Soucieux de la sécurité de ses clients et de ses équipes, le Club Med aura finalement fermé son village tunisien de Djerba La Douce entre le 16 janvier et le 26 février et ses villages égyptiens de Sinai Bay et d’El Gouna depuis le 1er février. Non sans conséquences sociales puisque tant les employés des villages que les G.O. ont plié bagages jusqu’aux réouvertures (le 26 février pour le premier et le 5 mars pour le second).

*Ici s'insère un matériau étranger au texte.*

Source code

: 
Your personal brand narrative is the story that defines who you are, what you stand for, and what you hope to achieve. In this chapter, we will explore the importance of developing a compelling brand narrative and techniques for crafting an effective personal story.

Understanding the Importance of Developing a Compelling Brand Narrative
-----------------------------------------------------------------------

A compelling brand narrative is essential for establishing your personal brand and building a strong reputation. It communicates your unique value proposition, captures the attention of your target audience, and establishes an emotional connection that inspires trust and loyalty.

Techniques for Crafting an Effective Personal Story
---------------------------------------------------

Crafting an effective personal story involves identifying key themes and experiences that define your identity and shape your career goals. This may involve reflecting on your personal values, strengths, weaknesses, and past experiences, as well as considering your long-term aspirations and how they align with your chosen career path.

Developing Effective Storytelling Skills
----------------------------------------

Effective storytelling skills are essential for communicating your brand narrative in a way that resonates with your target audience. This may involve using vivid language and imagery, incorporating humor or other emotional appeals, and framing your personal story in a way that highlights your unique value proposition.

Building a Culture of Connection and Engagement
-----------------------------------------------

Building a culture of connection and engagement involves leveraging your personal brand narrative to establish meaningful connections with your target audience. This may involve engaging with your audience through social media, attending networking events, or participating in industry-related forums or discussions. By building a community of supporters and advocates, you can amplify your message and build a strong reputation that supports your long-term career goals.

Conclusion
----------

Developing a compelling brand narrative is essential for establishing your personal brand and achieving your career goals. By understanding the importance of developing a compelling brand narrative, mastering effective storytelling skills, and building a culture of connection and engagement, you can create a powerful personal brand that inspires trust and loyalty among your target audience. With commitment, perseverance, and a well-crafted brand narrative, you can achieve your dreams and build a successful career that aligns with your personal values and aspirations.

Le plan d’évacuation et de crise s’est scindé en deux étapes : d’abord l’information auprès de la clientèle avec la mise en place des retours anticipés et ensuite, le suivi commercial. Bien que les stations balnéaires de la mer Rouge ont été épargnées par les troubles, l’élément déclencheur de l’évacuation reste les avis rendus par les ministères des Affaires étrangères belge et étrangers. Mais pas uniquement puisque le “ressenti” de la clientèle sur place joue également.

Autre aspect important : la rupture de la chaîne logistique, que ce soit dans l’approvisionnement en carburant ou l’accès à certains produits pour assurer la bonne marche des activités hôtelières. “La décision d’évacuer n’est pas facile à prendre mais elle était responsable une fois le niveau d’alerte franchi, précise Philippe Mahouin. Au total, nous avons contacté plus de 1.000 clients belges en quatre week-ends. Pour ceux qui étaient sur le point de partir, une alternative a été proposée, à savoir un séjour dans des villages au Maroc, dans les Antilles ou dans les Caraïbes.” Finalement, la moitié de la clientèle belge a privilégié un changement de destination, les autres le remboursement ou le report du séjour à une date ultérieure.

La phase de l’après-crise est aussi une période critique. Dans la plupart des cas, une politique de prix incitative pour faire revenir les clients est souvent pratiquée, à l’instar de Thomas Cook, qui vient de lancer l’opération “un voyage acheté = un gratuit”. Au Club Med, cette course aux soldes n’aura pas lieu. “Nos produits répondent à l’offre et la demande et puis, ils bénéficient d’une très bonne perception et nos clients sont fidèles”, conclut le directeur.